IDA International
- Headquarters: 10 Pasir Panjang Road. #10-01 Mapletree Business City. Singapore 117438
- Key people: Yong Ying-I (Ms) (Chairperson) Vincent Wong (CEO)
- Parent: Infocomm Development Authority of Singapore
- Website: www.idainternational.sg

= IDA International =

IDA International was a wholly owned privatised subsidiary of the Infocomm Development Authority of Singapore.
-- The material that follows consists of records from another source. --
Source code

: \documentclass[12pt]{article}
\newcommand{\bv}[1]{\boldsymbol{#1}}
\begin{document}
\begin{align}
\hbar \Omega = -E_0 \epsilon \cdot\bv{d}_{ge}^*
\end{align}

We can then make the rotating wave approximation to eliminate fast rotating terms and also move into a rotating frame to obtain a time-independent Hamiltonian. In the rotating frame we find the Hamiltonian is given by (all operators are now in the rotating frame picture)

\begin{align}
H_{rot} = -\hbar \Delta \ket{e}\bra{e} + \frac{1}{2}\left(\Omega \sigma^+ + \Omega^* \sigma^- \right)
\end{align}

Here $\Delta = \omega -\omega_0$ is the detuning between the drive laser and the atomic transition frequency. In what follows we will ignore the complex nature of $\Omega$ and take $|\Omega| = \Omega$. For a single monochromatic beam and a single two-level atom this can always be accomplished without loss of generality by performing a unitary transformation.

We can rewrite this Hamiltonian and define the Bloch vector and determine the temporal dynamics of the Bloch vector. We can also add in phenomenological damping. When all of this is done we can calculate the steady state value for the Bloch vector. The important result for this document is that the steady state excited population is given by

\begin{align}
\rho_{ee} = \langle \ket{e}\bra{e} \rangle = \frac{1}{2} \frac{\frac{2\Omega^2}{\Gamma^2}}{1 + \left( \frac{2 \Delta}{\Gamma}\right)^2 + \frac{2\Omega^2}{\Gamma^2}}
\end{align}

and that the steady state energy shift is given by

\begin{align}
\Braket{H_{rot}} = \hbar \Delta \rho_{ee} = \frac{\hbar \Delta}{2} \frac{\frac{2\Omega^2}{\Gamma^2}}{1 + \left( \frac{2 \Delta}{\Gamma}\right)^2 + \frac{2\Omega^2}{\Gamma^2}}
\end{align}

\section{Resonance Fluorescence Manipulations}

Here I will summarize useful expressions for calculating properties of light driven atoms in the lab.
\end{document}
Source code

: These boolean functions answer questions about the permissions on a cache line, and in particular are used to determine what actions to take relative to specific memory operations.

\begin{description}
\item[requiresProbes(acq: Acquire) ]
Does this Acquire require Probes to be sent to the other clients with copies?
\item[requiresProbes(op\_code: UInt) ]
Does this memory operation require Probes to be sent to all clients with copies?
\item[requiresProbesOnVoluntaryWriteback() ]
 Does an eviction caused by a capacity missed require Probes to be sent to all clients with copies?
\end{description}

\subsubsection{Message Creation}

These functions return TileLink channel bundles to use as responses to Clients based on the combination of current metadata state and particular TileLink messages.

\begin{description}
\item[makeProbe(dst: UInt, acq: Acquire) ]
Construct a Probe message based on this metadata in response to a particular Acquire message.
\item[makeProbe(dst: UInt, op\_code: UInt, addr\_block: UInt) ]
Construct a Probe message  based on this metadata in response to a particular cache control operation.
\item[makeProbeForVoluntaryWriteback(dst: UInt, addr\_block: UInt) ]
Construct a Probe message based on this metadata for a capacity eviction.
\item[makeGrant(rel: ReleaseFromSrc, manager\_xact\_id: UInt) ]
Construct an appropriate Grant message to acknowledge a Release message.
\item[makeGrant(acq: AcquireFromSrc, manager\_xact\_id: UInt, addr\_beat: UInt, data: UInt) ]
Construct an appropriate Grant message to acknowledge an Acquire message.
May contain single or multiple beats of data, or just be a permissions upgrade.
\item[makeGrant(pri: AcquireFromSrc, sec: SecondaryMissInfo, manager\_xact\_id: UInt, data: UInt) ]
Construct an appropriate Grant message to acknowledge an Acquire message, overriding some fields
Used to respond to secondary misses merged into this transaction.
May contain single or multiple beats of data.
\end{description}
IDA International's operations ceased by 31 March 2016 due to a strategic realignment by IDA.

== History ==
Singapore has been consistently highly placed in global and regional rankings for infocomm developments and usage of infocomm. In 2009 and 2010, Singapore topped the Waseda University World e-Government Ranking. Singapore topped The World Bank's Ease of Doing Business Index for the fifth year in a row, making among countries that took the most steps to make it easier for local companies to operate.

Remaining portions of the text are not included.